# ACTION ITEM
Go over the data and keep only the lines that include "isamarkuptxt".

....................

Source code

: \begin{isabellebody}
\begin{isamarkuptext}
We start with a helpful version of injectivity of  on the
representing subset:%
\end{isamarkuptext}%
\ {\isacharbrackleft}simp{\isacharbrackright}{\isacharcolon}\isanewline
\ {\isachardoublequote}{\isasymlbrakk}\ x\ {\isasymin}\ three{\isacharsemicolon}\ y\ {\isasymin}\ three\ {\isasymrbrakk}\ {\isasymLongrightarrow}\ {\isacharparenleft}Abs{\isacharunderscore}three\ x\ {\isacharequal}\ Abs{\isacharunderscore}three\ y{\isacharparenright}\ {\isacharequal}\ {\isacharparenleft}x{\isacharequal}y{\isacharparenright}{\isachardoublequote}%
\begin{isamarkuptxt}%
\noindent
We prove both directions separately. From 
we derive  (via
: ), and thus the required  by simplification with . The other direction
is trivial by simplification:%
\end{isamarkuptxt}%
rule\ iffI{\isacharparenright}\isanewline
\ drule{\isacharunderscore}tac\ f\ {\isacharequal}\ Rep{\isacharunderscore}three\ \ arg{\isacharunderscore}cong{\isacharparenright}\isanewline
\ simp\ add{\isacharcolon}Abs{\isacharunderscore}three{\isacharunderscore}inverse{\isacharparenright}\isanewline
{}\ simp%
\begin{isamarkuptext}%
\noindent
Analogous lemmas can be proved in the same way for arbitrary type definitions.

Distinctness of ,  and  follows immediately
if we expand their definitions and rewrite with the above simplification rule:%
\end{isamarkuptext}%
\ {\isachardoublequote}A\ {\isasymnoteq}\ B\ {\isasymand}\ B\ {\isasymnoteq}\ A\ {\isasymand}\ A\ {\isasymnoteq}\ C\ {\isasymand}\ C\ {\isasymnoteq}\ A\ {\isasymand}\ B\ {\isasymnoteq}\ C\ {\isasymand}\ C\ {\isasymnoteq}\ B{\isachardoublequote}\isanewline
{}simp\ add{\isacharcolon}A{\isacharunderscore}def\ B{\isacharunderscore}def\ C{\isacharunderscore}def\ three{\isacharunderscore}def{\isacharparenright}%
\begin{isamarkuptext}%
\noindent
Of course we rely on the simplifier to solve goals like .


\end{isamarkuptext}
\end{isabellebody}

....................

# ANSWER TO THE EXERCISE
\begin{isamarkuptxt}%
\end{isamarkuptxt}%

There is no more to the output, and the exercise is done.